Hyperscalers, like Google and Meta, have issued a “call to action” for academics to investigate solutions to the challenge of SDC at scale. To support this sort of research it would be helpful for hyperscalers and hardware vendors to provide academics with resources along four dimensions: platforms/hardware, baselines, metrics, benchmarks/software.
Platforms/hardware. In order to evaluate SDC detection and mitigation strategies, and more generally characterize SDC burden, academics would benefit from access to buggy hardware—e.g., access to pools of servers, some of which exhibit known SDC bugs and some of which do not. Ideally, researchers will be able to select some fraction of SDC-impacted versus non-SDC-impacted machines on which to conduct testing experiments. In this way academics can better recreate the distributed environment that hyperscalers deal with.
Moreover, for implementation-driven test generation and test thoroughness estimation, access to hardware designs and even hardware models (e.g., simulators) is equally important. The Arm Flexible Access for Research program and NVDLA are two notable examples of hardware vendors making designs available to researchers.
Baselines. Academic research would also benefit from access to competitive baselines—e.g., scan chain and system-level tests and testing infrastructure, resilience and fault-tolerance solutions, etc. Intel’s OpenDCDiag framework, which contains system-level tests along with testing infrastructure to run the tests on Intel servers, is a key step in this direction. To the extent possible, providing academics with access to hyperscale testing infrastructure, like (variants of) the Fleetscanner or Ripple testing frameworks from Meta, SiliFuzz from Google, or even CASP derivatives that are implemented in some processors (e.g., those from Intel), would also be beneficial. Related to the above request for buggy hardware, ideally such hardware could be accompanied by test(s) that expose SDCs. In general, academics would benefit from access to baselines against which they can motivate and evaluate their proposed SDC solutions.
Metrics. Academics also require metrics to drive the development of effective and usable testing strategies. Ideally these metrics will be based on what hyperscalers view as the main pain points in their current approaches for tracking down SDC bugs. Some example metrics include: false positives (i.e., misclassifying cores as mercurial), test coverage (i.e., fraction of bugs that can be detected per line of test code or per test), localization effort (i.e., difficulty with which detected bugs are “root-caused”), and intrusiveness (i.e., degree to which a test interferes with data-center operation).
Applications/software.
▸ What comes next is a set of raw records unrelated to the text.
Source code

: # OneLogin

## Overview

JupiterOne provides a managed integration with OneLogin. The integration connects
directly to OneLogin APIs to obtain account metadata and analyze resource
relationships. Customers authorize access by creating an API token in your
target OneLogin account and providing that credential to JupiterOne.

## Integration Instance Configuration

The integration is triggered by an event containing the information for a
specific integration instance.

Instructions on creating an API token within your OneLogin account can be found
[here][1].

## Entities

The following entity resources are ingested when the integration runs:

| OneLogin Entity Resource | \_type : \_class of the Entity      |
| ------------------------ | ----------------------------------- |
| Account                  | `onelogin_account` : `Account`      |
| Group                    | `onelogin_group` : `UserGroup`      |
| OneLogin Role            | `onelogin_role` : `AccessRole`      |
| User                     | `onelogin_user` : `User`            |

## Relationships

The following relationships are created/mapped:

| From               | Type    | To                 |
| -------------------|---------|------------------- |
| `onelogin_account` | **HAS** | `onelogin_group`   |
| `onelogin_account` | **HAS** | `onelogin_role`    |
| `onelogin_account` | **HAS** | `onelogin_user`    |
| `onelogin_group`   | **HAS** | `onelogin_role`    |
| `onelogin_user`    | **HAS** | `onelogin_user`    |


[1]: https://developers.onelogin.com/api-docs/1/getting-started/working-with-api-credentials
Systems, software, and even testing solutions to SDCs would also benefit from giving academics access to applications representative of typical datacenter system load. For example, microservice, machine learning, or database style benchmarks can be used to evaluate overhead of proposed SDC mitigations or resilience/fault-tolerance efforts and to drive application-based testing efforts.
Acknowledgements: Thank you to Subhasish Mitra for valuable discussions and feedback on the topics presented in this blogpost.
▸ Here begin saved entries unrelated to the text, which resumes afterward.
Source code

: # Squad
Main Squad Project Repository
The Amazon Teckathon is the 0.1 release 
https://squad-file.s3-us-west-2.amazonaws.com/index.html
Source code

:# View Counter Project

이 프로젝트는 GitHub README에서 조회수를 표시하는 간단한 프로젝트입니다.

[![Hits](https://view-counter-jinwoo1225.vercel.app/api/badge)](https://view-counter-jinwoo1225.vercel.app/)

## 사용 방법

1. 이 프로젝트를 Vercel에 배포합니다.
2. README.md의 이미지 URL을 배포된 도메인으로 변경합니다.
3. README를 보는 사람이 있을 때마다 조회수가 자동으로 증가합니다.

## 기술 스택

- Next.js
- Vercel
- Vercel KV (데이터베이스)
About the Author: Caroline Trippel is an Assistant Professor of Computer Science and Electrical Engineering at Stanford University. Her research on architectural concurrency and security verification has been recognized with IEEE Top Picks distinctions, the 2020 ACM SIGARCH/IEEE CS TCCA Outstanding Dissertation Award, and the 2020 CGS/ProQuest® Distinguished Dissertation Award in Mathematics, Physical Sciences, & Engineering.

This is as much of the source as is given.